### TASK DETAILS
Select all lines in the records that include "margin".

====================

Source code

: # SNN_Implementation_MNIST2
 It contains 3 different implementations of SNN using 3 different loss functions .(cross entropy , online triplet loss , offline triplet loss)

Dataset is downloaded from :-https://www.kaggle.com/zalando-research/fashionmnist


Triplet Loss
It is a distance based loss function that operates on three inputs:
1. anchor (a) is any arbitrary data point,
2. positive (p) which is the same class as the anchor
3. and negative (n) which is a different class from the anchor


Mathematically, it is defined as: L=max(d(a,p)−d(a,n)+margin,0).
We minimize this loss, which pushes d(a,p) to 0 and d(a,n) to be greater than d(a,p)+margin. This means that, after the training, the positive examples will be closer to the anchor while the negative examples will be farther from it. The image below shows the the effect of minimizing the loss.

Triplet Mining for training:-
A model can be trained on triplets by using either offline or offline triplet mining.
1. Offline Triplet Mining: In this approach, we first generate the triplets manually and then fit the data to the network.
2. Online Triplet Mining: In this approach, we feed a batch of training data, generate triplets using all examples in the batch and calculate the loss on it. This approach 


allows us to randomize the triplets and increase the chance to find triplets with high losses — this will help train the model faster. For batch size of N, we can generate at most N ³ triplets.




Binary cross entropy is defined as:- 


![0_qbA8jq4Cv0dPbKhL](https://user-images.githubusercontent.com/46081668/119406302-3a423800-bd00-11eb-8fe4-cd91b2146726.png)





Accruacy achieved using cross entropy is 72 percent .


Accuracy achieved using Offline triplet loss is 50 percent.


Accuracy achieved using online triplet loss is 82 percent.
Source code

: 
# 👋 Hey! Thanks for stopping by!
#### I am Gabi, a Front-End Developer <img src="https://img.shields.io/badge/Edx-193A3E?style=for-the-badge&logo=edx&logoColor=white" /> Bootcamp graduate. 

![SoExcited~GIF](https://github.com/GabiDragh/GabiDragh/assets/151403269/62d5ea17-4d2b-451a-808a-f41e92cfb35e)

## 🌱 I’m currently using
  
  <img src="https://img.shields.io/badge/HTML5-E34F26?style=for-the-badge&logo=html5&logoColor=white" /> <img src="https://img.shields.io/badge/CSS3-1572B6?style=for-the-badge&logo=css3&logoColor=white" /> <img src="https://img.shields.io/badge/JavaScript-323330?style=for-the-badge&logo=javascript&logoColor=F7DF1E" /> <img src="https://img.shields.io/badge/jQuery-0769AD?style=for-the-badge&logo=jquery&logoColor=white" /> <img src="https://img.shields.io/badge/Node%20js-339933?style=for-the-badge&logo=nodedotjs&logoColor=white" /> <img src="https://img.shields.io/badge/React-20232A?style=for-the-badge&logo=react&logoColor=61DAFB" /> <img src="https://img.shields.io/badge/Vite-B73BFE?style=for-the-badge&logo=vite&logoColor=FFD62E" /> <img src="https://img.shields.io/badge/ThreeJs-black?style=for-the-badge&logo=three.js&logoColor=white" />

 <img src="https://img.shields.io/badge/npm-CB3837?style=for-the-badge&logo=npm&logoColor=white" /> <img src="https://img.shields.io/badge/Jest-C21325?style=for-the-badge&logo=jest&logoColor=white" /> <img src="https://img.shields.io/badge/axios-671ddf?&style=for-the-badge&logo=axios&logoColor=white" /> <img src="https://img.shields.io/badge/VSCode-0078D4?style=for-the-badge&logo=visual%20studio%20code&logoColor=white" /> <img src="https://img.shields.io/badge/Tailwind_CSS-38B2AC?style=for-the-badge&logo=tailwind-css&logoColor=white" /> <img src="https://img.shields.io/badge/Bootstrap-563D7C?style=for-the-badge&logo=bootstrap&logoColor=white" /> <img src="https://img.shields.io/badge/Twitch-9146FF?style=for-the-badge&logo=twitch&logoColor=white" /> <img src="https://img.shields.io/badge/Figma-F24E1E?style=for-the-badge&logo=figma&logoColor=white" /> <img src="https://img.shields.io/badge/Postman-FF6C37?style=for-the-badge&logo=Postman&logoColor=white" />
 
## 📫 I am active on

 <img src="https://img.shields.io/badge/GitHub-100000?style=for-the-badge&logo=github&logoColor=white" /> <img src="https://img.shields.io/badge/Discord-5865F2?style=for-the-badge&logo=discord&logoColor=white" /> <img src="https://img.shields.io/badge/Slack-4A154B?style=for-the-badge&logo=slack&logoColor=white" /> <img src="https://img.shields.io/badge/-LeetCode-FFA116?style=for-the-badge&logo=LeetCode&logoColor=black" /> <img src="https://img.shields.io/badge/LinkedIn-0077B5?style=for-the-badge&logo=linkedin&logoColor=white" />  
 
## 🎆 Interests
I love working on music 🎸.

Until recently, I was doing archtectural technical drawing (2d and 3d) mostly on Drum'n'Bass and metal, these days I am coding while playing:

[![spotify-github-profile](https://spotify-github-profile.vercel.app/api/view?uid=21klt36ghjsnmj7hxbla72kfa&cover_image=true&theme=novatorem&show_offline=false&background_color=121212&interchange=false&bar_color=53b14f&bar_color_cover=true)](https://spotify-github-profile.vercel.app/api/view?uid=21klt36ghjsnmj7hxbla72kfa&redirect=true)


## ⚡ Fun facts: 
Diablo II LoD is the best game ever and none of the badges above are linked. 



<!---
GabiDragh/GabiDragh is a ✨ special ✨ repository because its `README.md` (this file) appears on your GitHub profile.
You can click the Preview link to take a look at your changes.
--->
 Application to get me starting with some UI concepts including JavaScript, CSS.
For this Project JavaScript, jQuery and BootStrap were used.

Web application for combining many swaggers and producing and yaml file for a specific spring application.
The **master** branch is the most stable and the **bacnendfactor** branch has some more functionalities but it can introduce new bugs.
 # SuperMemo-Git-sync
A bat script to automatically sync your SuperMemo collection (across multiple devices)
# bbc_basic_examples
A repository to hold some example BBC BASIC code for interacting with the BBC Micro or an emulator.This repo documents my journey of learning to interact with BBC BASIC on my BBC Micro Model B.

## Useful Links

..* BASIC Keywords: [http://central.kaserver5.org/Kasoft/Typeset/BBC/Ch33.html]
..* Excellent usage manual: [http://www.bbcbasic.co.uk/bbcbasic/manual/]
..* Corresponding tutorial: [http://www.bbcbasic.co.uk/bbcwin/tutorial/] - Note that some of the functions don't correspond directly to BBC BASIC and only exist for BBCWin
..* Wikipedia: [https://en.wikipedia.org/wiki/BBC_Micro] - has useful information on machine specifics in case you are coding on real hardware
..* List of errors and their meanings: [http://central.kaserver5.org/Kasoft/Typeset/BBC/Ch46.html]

====================

### RESULT BELOW
Mathematically, it is defined as: L=max(d(a,p)−d(a,n)+margin,0).
We minimize this loss, which pushes d(a,p) to 0 and d(a,n) to be greater than d(a,p)+margin. This means that, after the training, the positive examples will be closer to the anchor while the negative examples will be farther from it. The image below shows the the effect of minimizing the loss.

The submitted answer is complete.